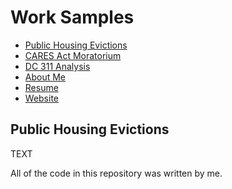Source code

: Work Samples
================

  - [Public Housing Evictions](#pha)
  - [CARES Act Moratorium](#cares)
  - [DC 311 Analysis](#dc)
  - [About Me](#about)
  - [Resume](https://media.journoportfolio.com/users/52314/uploads/f6e5aceb-1874-4e87-bac3-1b3536551b8b.pdf)
  - [Website](https://www.ryanerinlittle.com)
  
## Public Housing Evictions

TEXT

All of the code in this repository was written by me.

<a id="pha"></a>
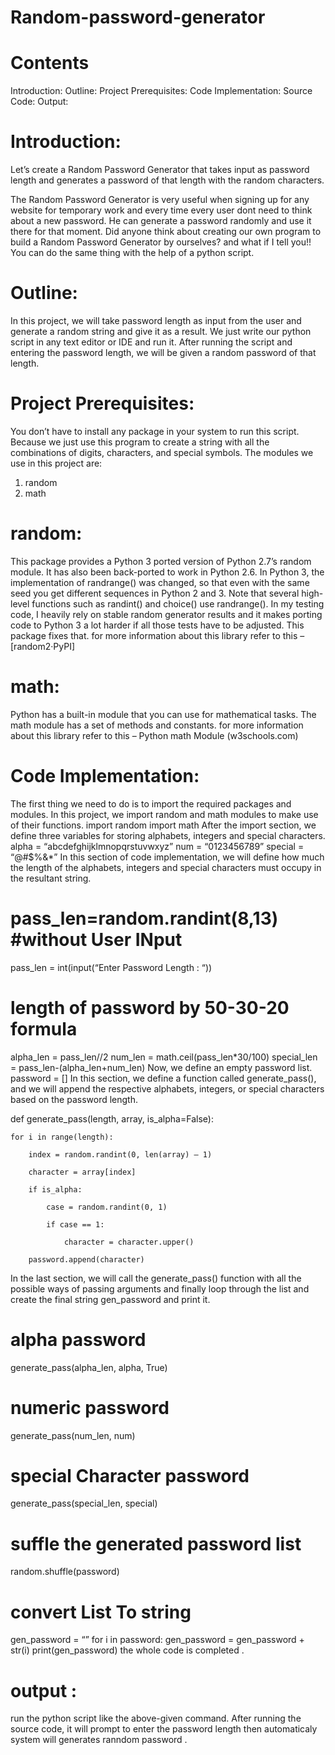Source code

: # Random-password-generator
# Contents
 Introduction:
 Outline:
 Project Prerequisites:
 Code Implementation:
 Source Code:
 Output:
 
# Introduction:
Let’s create a Random Password Generator that takes input as password length and generates a password of that length with the random characters.

The Random Password Generator is very useful when signing up for any website for temporary work and every time every user dont need to think about a new password. 
He can generate a password randomly and use it there for that moment. Did anyone think about creating our own program to build a Random Password Generator by ourselves?
and what if I tell you!! You can do the same thing with the help of a python script.

# Outline:
In this project, we will take password length as input from the user and generate a random string and give it as a result.
We just write our python script in any text editor or IDE and run it. After running the script and entering the password length, we will be given a random password of that length.

# Project Prerequisites:
You don’t have to install any package in your system to run this script. Because we just use this program to create a string with all the combinations of digits, characters, and special symbols.
The modules we use in this project are:
1. random
2. math
# random:
 This package provides a Python 3 ported version of Python 2.7’s random module. It has also been back-ported to work in Python 2.6.
In Python 3, the implementation of randrange() was changed, so that even with the same seed you get different sequences in Python 2 and 3.
 Note that several high-level functions such as randint() and choice() use randrange().
In my testing code, I heavily rely on stable random generator results and it makes porting code to Python 3 a lot harder if all those tests have to be adjusted. This package fixes that.
for more information about this library refer to this – [random2·PyPI]

# math:
Python has a built-in module that you can use for mathematical tasks.
The math module has a set of methods and constants.
for more information about this library refer to this – Python math Module (w3schools.com)

# Code Implementation:
The first thing we need to do is to import the required packages and modules. In this project, we import random and math modules to make use of their functions.
import random
import math
After the import section, we define three variables for storing alphabets, integers and special characters.
alpha = “abcdefghijklmnopqrstuvwxyz”
num = “0123456789”
special = “@#$%&*”
In this section of code implementation, we will define how much the length of the alphabets, integers and special characters must occupy in the resultant string.

# pass_len=random.randint(8,13)  #without User INput
pass_len = int(input(“Enter Password Length : “))
# length of password by 50-30-20 formula
alpha_len = pass_len//2 
num_len = math.ceil(pass_len*30/100)
special_len = pass_len-(alpha_len+num_len)
Now, we define an empty password list.
password = []
In this section, we define a function called generate_pass(), and we will append the respective alphabets, integers, or special characters based on the password length.

def generate_pass(length, array, is_alpha=False):

    for i in range(length):

        index = random.randint(0, len(array) – 1)

        character = array[index]

        if is_alpha:

            case = random.randint(0, 1)

            if case == 1:

                character = character.upper()

        password.append(character)

In the last section, we will call the generate_pass() function with all the possible ways of passing arguments and finally loop through the list and create the final string gen_password and print it.

# alpha password
generate_pass(alpha_len, alpha, True)
# numeric password
generate_pass(num_len, num)
# special Character password
generate_pass(special_len, special)
# suffle the generated password list
random.shuffle(password)
# convert List To string
gen_password = “”
for i in password:
    gen_password = gen_password + str(i)
print(gen_password)
the whole code is completed .

# output :
run the python script like the above-given command.
After running the source code, it will prompt to enter the password length then automaticaly system will generates ranndom password .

_ _ _ _ _

- [Task to carry out]
Output nothing but the number of lines in the data containing the string "Public".

- [Task solution]
2